* What to do *
Your task is to print all of the entries exactly, though the pictures should not be included.

◆ ◆ ◆ ◆ ◆ ◆ ◆

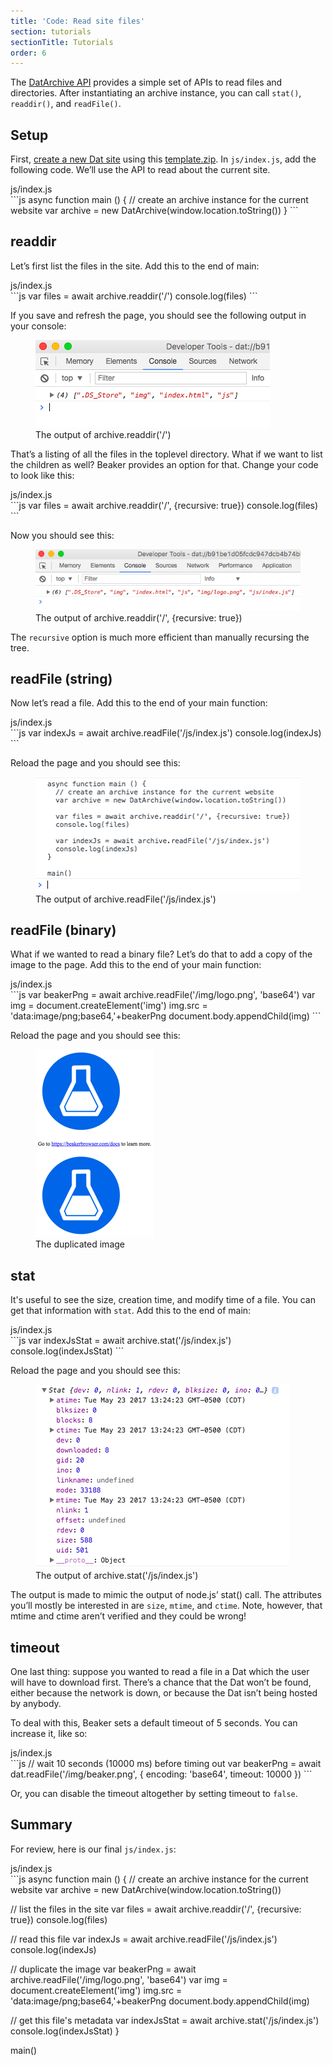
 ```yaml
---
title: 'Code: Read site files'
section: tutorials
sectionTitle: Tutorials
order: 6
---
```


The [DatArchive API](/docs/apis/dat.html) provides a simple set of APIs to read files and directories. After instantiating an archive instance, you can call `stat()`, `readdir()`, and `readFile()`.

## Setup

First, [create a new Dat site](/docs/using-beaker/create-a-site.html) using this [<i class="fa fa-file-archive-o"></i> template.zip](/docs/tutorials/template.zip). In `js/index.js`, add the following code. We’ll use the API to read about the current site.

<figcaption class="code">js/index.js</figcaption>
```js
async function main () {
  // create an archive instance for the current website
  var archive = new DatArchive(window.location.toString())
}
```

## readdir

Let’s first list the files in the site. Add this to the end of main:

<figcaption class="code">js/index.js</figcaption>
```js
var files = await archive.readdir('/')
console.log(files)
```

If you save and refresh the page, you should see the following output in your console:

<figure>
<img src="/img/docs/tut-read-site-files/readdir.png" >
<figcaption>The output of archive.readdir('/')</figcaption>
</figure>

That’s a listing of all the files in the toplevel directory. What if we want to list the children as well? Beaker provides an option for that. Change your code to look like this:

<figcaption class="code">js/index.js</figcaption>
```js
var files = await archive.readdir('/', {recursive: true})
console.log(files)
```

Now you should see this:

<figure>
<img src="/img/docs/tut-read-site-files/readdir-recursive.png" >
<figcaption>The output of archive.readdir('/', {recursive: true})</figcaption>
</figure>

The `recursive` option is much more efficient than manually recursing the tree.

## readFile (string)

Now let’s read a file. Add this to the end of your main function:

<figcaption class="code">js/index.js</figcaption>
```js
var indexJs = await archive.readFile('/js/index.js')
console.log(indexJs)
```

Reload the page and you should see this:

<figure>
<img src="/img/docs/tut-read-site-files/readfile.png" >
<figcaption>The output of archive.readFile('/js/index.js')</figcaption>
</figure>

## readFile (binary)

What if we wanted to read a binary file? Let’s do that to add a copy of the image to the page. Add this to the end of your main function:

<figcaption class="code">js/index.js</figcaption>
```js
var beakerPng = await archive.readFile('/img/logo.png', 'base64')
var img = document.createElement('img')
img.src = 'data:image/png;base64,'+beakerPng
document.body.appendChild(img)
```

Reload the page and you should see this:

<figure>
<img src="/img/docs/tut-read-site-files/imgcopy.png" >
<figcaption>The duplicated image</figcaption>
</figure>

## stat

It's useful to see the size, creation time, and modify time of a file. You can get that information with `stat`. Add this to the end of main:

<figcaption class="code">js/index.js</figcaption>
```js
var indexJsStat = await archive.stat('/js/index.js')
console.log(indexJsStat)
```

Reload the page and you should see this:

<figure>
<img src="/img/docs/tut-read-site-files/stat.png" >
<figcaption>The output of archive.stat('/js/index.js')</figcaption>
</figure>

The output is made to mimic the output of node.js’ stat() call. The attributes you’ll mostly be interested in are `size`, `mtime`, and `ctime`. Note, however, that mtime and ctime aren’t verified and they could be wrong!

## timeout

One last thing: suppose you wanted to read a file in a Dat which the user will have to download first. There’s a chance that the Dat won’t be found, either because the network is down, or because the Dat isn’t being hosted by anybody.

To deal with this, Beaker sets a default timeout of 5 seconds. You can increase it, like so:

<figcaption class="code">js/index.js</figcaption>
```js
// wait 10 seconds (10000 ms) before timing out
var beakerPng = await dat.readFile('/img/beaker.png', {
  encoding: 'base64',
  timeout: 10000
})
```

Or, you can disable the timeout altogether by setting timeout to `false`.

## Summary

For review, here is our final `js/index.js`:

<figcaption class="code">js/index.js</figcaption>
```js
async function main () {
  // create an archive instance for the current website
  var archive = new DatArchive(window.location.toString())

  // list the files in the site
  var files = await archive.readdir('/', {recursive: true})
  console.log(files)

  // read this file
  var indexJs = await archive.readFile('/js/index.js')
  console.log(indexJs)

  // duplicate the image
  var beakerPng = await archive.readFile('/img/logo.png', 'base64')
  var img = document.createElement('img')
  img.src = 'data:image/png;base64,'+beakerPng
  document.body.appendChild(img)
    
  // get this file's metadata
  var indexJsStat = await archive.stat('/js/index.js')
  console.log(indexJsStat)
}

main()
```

◆ ◆ ◆ ◆ ◆ ◆ ◆

* Answer section *
 ```yaml
---
title: 'Code: Read site files'
section: tutorials
sectionTitle: Tutorials
order: 6
---
```


The [DatArchive API](/docs/apis/dat.html) provides a simple set of APIs to read files and directories. After instantiating an archive instance, you can call `stat()`, `readdir()`, and `readFile()`.

## Setup

First, [create a new Dat site](/docs/using-beaker/create-a-site.html) using this [<i class="fa fa-file-archive-o"></i> template.zip](/docs/tutorials/template.zip). In `js/index.js`, add the following code. We’ll use the API to read about the current site.

<figcaption class="code">js/index.js</figcaption>
```js
async function main () {
  // create an archive instance for the current website
  var archive = new DatArchive(window.location.toString())
}
```

## readdir

Let’s first list the files in the site. Add this to the end of main:

<figcaption class="code">js/index.js</figcaption>
```js
var files = await archive.readdir('/')
console.log(files)
```

If you save and refresh the page, you should see the following output in your console:

<figure>
<img src="/img/docs/tut-read-site-files/readdir.png" >
<figcaption>The output of archive.readdir('/')</figcaption>
</figure>

That’s a listing of all the files in the toplevel directory. What if we want to list the children as well? Beaker provides an option for that. Change your code to look like this:

<figcaption class="code">js/index.js</figcaption>
```js
var files = await archive.readdir('/', {recursive: true})
console.log(files)
```

Now you should see this:

<figure>
<img src="/img/docs/tut-read-site-files/readdir-recursive.png" >
<figcaption>The output of archive.readdir('/', {recursive: true})</figcaption>
</figure>

The `recursive` option is much more efficient than manually recursing the tree.

## readFile (string)

Now let’s read a file. Add this to the end of your main function:

<figcaption class="code">js/index.js</figcaption>
```js
var indexJs = await archive.readFile('/js/index.js')
console.log(indexJs)
```

Reload the page and you should see this:

<figure>
<img src="/img/docs/tut-read-site-files/readfile.png" >
<figcaption>The output of archive.readFile('/js/index.js')</figcaption>
</figure>

## readFile (binary)

What if we wanted to read a binary file? Let’s do that to add a copy of the image to the page. Add this to the end of your main function:

<figcaption class="code">js/index.js</figcaption>
```js
var beakerPng = await archive.readFile('/img/logo.png', 'base64')
var img = document.createElement('img')
img.src = 'data:image/png;base64,'+beakerPng
document.body.appendChild(img)
```

Reload the page and you should see this:

<figure>
<img src="/img/docs/tut-read-site-files/imgcopy.png" >
<figcaption>The duplicated image</figcaption>
</figure>

## stat

It's useful to see the size, creation time, and modify time of a file. You can get that information with `stat`. Add this to the end of main:

<figcaption class="code">js/index.js</figcaption>
```js
var indexJsStat = await archive.stat('/js/index.js')
console.log(indexJsStat)
```

Reload the page and you should see this:

<figure>
<img src="/img/docs/tut-read-site-files/stat.png" >
<figcaption>The output of archive.stat('/js/index.js')</figcaption>
</figure>

The output is made to mimic the output of node.js’ stat() call. The attributes you’ll mostly be interested in are `size`, `mtime`, and `ctime`. Note, however, that mtime and ctime aren’t verified and they could be wrong!

## timeout

One last thing: suppose you wanted to read a file in a Dat which the user will have to download first. There’s a chance that the Dat won’t be found, either because the network is down, or because the Dat isn’t being hosted by anybody.

To deal with this, Beaker sets a default timeout of 5 seconds. You can increase it, like so:

<figcaption class="code">js/index.js</figcaption>
```js
// wait 10 seconds (10000 ms) before timing out
var beakerPng = await dat.readFile('/img/beaker.png', {
  encoding: 'base64',
  timeout: 10000
})
```

Or, you can disable the timeout altogether by setting timeout to `false`.

## Summary

For review, here is our final `js/index.js`:

<figcaption class="code">js/index.js</figcaption>
```js
async function main () {
  // create an archive instance for the current website
  var archive = new DatArchive(window.location.toString())

  // list the files in the site
  var files = await archive.readdir('/', {recursive: true})
  console.log(files)

  // read this file
  var indexJs = await archive.readFile('/js/index.js')
  console.log(indexJs)

  // duplicate the image
  var beakerPng = await archive.readFile('/img/logo.png', 'base64')
  var img = document.createElement('img')
  img.src = 'data:image/png;base64,'+beakerPng
  document.body.appendChild(img)
    
  // get this file's metadata
  var indexJsStat = await archive.stat('/js/index.js')
  console.log(indexJsStat)
}

main()
```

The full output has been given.